THE HUNTER REPORT
IN THE NEWS
KNOXVILLE NEWS SENTINEL
By Jack McElroy
Sunday, February 5, 2012
The 5-year anniversary of Black Wednesday came and went last week. I hadn't even thought about it until WUOT aired a segment of its "Dialogue" show looking back on the day that the County Commission laid waste to the Open Meetings Act.
The News Sentinel sued and won, and, as a result, became associated with the "sunshine law."
As important as that law is, though, the real, day-to-day bulwark that guards government transparency in Tennessee is the Public Records Law, which gives citizens the right to inspect and copy all records produced by local government.
Of course, when the government says "all," it doesn't really mean ALL. There are myriad exceptions, some listed in the law itself and others scattered throughout the Tennessee legal code.
Add to that an array of court decisions that have exempted records, and the effect of the law can be bewildering for bureaucrats and journalists alike.
We take the approach that a record is open unless shown to be otherwise. Often, it seems, agencies take the opposite approach. The result is an almost daily struggle with recalcitrant officials to get information released.
Last week's stories about the Knoxville Tourism and Sports Corp. were an example.
After federal tax returns revealed President Gloria Ray's extraordinary compensation, the News Sentinel, WBIR, Channel 10, and other news organizations requested an array of documents from KTSC under the act.
But KTSC is not, strictly, a government body. It's a nonprofit organization that is paid from the hotel-motel tax to do work for the city and county.
Courts have ruled, though, that if an organization is the "functional equivalent" of a government agency, it is covered by the law.
KTSC fits that category. Most of its funding is tax dollars, and its role is called for in state law. But the issue had never been tested, and Bill Shory, the WBIR news director, and I discussed teaming up for a legal fight if it became necessary.
For a while, it seemed that might be the case. KTSC promised to deliver documents. But deadlines were missed, and the incomplete records that were dribbled out raised more questions than they answered.
The newsrooms kept the pressure on, though, and Wednesday the dam broke.

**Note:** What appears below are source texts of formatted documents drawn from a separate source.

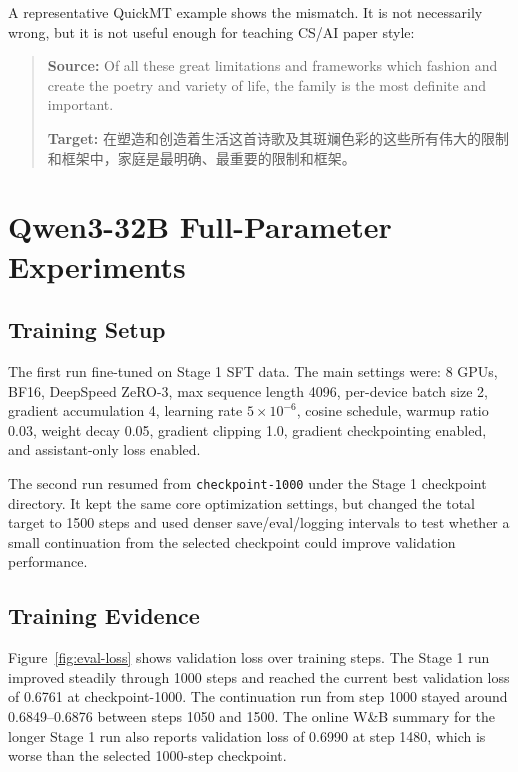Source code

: \documentclass{article}
\begin{document}
A representative QuickMT example shows the mismatch. It is not necessarily wrong, but it is not useful enough for teaching CS/AI paper style:

\begin{quote}\small
    \textbf{Source:} Of all these great limitations and frameworks which fashion and create the poetry and variety of life, the family is the most definite and important.

    \textbf{Target:} 在塑造和创造着生活这首诗歌及其斑斓色彩的这些所有伟大的限制和框架中，家庭是最明确、最重要的限制和框架。
\end{quote}

\section{Qwen3-32B Full-Parameter Experiments}

\subsection{Training Setup}

The first run fine-tuned  on Stage 1 SFT data. The main settings were: 8 GPUs, BF16, DeepSpeed ZeRO-3, max sequence length 4096, per-device batch size 2, gradient accumulation 4, learning rate \(5\times10^{-6}\), cosine schedule, warmup ratio 0.03, weight decay 0.05, gradient clipping 1.0, gradient checkpointing enabled, and assistant-only loss enabled.

The second run resumed from \texttt{checkpoint-1000} under the Stage 1 checkpoint directory. It kept the same core optimization settings, but changed the total target to 1500 steps and used denser save/eval/logging intervals to test whether a small continuation from the selected checkpoint could improve validation performance.

\begin{table}[htbp]
    \centering
    \caption{Completed and partially completed Qwen3-32B training runs.}
    \label{tab:training-summary}
    \resizebox{\textwidth}{!}{}
\end{table}

\subsection{Training Evidence}

Figure~\ref{fig:eval-loss} shows validation loss over training steps. The Stage 1 run improved steadily through 1000 steps and reached the current best validation loss of 0.6761 at checkpoint-1000. The continuation run from step 1000 stayed around 0.6849--0.6876 between steps 1050 and 1500. The online W\&B summary for the longer Stage 1 run also reports validation loss of 0.6990 at step 1480, which is worse than the selected 1000-step checkpoint.
\end{document}
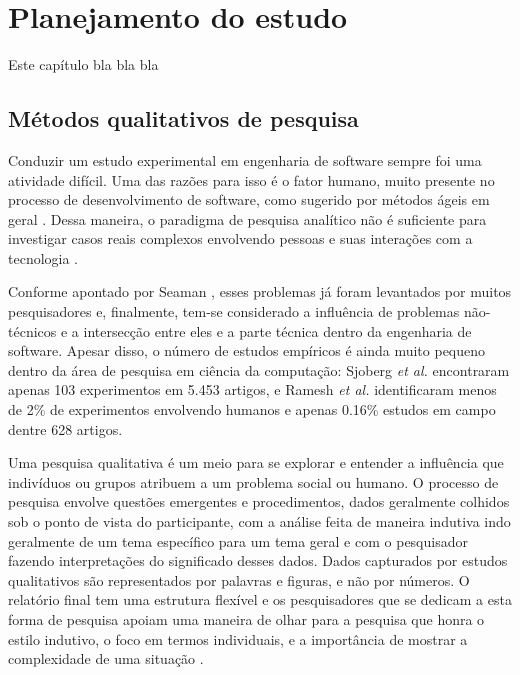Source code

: \chapter{Planejamento do estudo} 
\label{cap:qualitativo-planejamento}

Este capítulo bla bla bla

\section{Métodos qualitativos de pesquisa}

Conduzir um estudo experimental em engenharia de software sempre foi uma
atividade difícil. Uma das razões para isso é o fator humano, muito presente 
no processo de desenvolvimento de software, como sugerido por métodos ágeis  em
geral \cite{AgileManifesto}. Dessa maneira, o paradigma de pesquisa analítico 
não é suficiente para investigar casos reais complexos envolvendo pessoas e 
suas interações com a tecnologia \cite{guidelines-case-study}.

Conforme apontado por Seaman \cite{seaman}, esses problemas já foram levantados
por muitos pesquisadores e, finalmente, tem-se considerado a influência de
problemas não-técnicos e a intersecção entre eles e a parte técnica
dentro da engenharia de software. 
Apesar disso, o número de estudos empíricos é ainda muito pequeno dentro da área
de pesquisa em ciência da computação: Sjoberg \textit{et al.} \cite{sjoberg} encontraram
apenas 103 experimentos em 5.453 artigos, e Ramesh \textit{et al.} \cite{ramesh}
identificaram menos de 2\% de experimentos envolvendo humanos e apenas 0.16\% 
estudos em campo dentre 628 artigos.

Uma pesquisa qualitativa é um meio para se explorar e entender a influência que 
indivíduos ou grupos atribuem a um problema social ou humano. O processo de
pesquisa envolve questões emergentes e procedimentos, dados geralmente colhidos
sob o ponto de vista do participante, com a análise feita de maneira indutiva
indo geralmente de um tema específico para um tema geral e com o pesquisador
fazendo interpretações do significado desses dados. Dados capturados por estudos
qualitativos são representados por palavras e figuras, e não por números.
O relatório final tem uma estrutura flexível e os pesquisadores que se
dedicam a esta forma de pesquisa apoiam uma maneira de olhar para a pesquisa que
honra o estilo indutivo, o foco em termos individuais, e a importância de mostrar a 
complexidade de uma situação \cite{creswell}.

David Duncan resigned as KTSC board chair, and vice chair Susan Brown took over, announcing: "Upon the advice of legal counsel, we have determined that all the documents are, in fact, public records. Rather than release the documents in a piecemeal fashion, we have decided it is more efficient to release them all at one time to anyone who has asked for them."
The board retained the Moxley Carmichael public relations firm to assist, and a foot-high stack of documents was delivered late Wednesday evening. They revealed the full extent of Ray's sweetheart deal.
The following morning the county and city mayors called for her resignation.
Remember Deep Throat's advice in "All the Presidents Men?" "Follow the money."
In Tennessee, the Public Records Law is the critical tool that makes that possible.